### WORK ITEM
When a picture appears in the listing, leave it out and copy the rest exactly as it stands.

### INPUT RECORDS
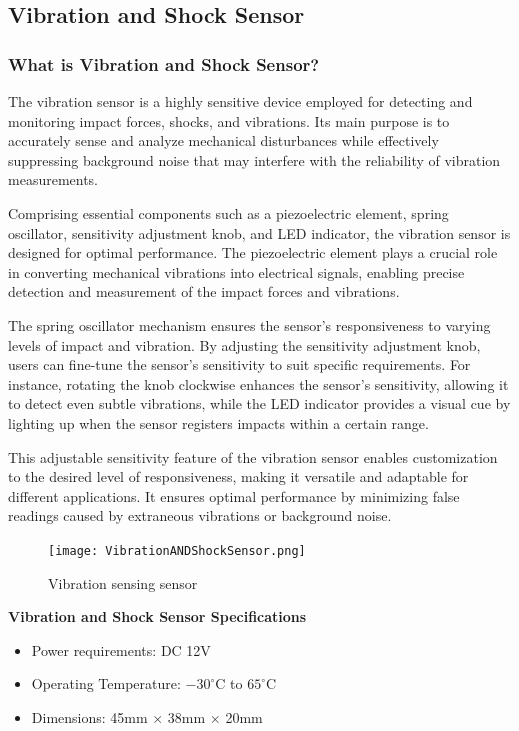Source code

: \documentclass[
12pt,
oneside, 
onehalfspacing, 
nolistspacing, 
parskip, 
chapterinoneline, 
]{AASTCOMPUTER}
\begin{document}
\subsection{Vibration and Shock Sensor}

\subsubsection{What is Vibration and Shock Sensor?}

The vibration sensor is a highly sensitive device employed for detecting and monitoring impact forces, shocks, and vibrations. Its main purpose is to accurately sense and analyze mechanical disturbances while effectively suppressing background noise that may interfere with the reliability of vibration measurements.

Comprising essential components such as a piezoelectric element, spring oscillator, sensitivity adjustment knob, and LED indicator, the vibration sensor is designed for optimal performance. The piezoelectric element plays a crucial role in converting mechanical vibrations into electrical signals, enabling precise detection and measurement of the impact forces and vibrations.

The spring oscillator mechanism ensures the sensor's responsiveness to varying levels of impact and vibration. By adjusting the sensitivity adjustment knob, users can fine-tune the sensor's sensitivity to suit specific requirements. For instance, rotating the knob clockwise enhances the sensor's sensitivity, allowing it to detect even subtle vibrations, while the LED indicator provides a visual cue by lighting up when the sensor registers impacts within a certain range.

This adjustable sensitivity feature of the vibration sensor enables customization to the desired level of responsiveness, making it versatile and adaptable for different applications. It ensures optimal performance by minimizing false readings caused by extraneous vibrations or background noise.
\begin{figure}[!ht]
\centering
\texttt{[image: VibrationANDShockSensor.png]}
\caption[VibrationANDShockSensor]{Vibration sensing sensor}
\label{fig:TCU}
\end{figure}

\textbf{Vibration and Shock Sensor Specifications}
\begin{itemize}
\item Power requirements: DC 12V
\item Operating Temperature: $-30^\circ$C to $65^\circ$C
\item Dimensions: 45mm $\times$ 38mm $\times$ 20mm
\end{itemize}
\end{document}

### RESPONSE FOR THIS EXERCISE
Source code

: \documentclass[
12pt,
oneside, 
onehalfspacing, 
nolistspacing, 
parskip, 
chapterinoneline, 
]{AASTCOMPUTER}
\begin{document}
\subsection{Vibration and Shock Sensor}

\subsubsection{What is Vibration and Shock Sensor?}

The vibration sensor is a highly sensitive device employed for detecting and monitoring impact forces, shocks, and vibrations. Its main purpose is to accurately sense and analyze mechanical disturbances while effectively suppressing background noise that may interfere with the reliability of vibration measurements.

Comprising essential components such as a piezoelectric element, spring oscillator, sensitivity adjustment knob, and LED indicator, the vibration sensor is designed for optimal performance. The piezoelectric element plays a crucial role in converting mechanical vibrations into electrical signals, enabling precise detection and measurement of the impact forces and vibrations.

The spring oscillator mechanism ensures the sensor's responsiveness to varying levels of impact and vibration. By adjusting the sensitivity adjustment knob, users can fine-tune the sensor's sensitivity to suit specific requirements. For instance, rotating the knob clockwise enhances the sensor's sensitivity, allowing it to detect even subtle vibrations, while the LED indicator provides a visual cue by lighting up when the sensor registers impacts within a certain range.

This adjustable sensitivity feature of the vibration sensor enables customization to the desired level of responsiveness, making it versatile and adaptable for different applications. It ensures optimal performance by minimizing false readings caused by extraneous vibrations or background noise.
\begin{figure}[!ht]
\centering
\texttt{[image: VibrationANDShockSensor.png]}
\caption[VibrationANDShockSensor]{Vibration sensing sensor}
\label{fig:TCU}
\end{figure}

\textbf{Vibration and Shock Sensor Specifications}
\begin{itemize}
\item Power requirements: DC 12V
\item Operating Temperature: $-30^\circ$C to $65^\circ$C
\item Dimensions: 45mm $\times$ 38mm $\times$ 20mm
\end{itemize}
\end{document}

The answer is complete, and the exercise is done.